Provided data Block Start

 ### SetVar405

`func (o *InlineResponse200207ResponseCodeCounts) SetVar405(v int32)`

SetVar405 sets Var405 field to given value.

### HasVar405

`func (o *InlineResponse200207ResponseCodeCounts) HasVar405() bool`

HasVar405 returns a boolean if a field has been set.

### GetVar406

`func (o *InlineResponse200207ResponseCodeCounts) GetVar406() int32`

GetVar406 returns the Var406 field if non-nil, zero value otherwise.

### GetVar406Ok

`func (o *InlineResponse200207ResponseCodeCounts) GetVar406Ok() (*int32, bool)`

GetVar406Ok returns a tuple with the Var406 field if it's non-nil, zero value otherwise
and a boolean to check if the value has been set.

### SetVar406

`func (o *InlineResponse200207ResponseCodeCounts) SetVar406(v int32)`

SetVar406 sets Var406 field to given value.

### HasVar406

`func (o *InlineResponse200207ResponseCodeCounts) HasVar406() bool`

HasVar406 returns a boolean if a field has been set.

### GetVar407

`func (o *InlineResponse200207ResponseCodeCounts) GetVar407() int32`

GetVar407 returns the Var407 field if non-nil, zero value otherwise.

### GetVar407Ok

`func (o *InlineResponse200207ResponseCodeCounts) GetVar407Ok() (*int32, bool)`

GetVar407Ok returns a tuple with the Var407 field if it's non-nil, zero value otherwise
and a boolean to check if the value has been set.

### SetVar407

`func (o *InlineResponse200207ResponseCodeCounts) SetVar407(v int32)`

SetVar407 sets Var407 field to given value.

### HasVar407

Provided data Block End
Provided data Block Start

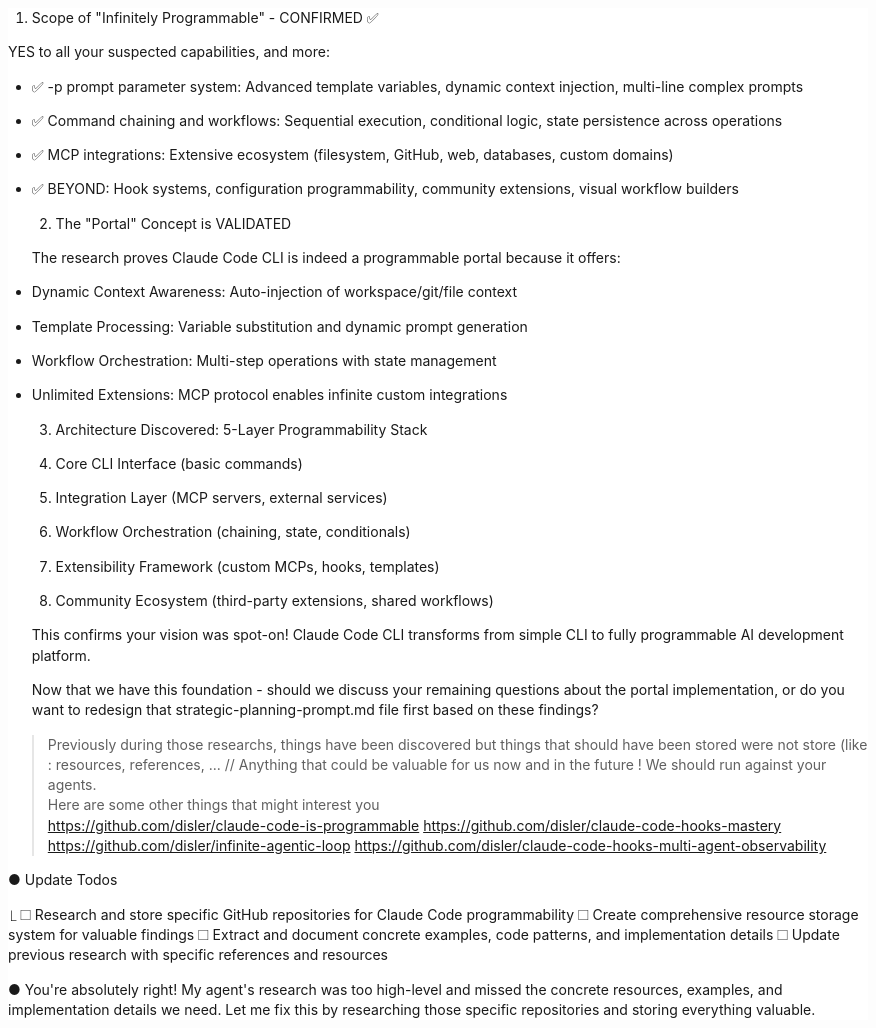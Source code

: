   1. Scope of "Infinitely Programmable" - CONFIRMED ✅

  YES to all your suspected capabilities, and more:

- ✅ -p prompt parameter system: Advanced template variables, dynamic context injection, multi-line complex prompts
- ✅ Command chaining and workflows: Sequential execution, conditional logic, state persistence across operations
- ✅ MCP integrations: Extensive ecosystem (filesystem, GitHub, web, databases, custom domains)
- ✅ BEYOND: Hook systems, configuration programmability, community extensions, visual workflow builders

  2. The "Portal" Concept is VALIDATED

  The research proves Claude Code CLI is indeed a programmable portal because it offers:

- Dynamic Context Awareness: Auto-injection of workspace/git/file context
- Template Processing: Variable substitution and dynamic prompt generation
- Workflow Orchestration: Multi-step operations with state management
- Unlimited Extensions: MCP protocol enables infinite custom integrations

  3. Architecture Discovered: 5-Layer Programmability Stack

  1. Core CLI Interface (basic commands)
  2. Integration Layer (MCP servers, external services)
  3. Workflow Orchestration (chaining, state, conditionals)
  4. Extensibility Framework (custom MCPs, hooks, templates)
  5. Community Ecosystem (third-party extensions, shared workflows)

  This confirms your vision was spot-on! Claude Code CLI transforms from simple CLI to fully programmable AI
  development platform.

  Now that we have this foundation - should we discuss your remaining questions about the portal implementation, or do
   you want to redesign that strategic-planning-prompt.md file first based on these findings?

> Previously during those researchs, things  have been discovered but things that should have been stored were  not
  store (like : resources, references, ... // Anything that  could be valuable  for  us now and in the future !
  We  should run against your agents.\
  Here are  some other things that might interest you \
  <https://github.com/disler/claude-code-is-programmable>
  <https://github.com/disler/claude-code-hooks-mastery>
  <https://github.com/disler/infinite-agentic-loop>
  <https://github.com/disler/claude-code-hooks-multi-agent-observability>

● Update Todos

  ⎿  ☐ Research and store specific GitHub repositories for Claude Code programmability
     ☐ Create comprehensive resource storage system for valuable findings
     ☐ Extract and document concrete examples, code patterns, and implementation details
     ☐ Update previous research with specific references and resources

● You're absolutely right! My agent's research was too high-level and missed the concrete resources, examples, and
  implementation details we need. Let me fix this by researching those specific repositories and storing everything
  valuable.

Provided data Block End
Provided data Block Start

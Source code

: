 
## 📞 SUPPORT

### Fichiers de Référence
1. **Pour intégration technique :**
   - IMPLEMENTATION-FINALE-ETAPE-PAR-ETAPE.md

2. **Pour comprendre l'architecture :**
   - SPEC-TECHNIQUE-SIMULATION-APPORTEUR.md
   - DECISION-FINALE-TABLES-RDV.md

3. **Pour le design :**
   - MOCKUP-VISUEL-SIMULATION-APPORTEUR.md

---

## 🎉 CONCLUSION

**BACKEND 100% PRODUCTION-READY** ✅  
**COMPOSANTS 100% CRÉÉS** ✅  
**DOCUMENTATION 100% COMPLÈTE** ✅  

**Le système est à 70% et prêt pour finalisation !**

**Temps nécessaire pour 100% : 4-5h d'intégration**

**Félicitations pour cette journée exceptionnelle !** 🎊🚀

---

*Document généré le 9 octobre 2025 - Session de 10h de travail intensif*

Provided data Block End

* Task description
Every line in the data above that contains "integrations" needs to be copied.

* Solution below
- ✅ MCP integrations: Extensive ecosystem (filesystem, GitHub, web, databases, custom domains)
- Unlimited Extensions: MCP protocol enables infinite custom integrations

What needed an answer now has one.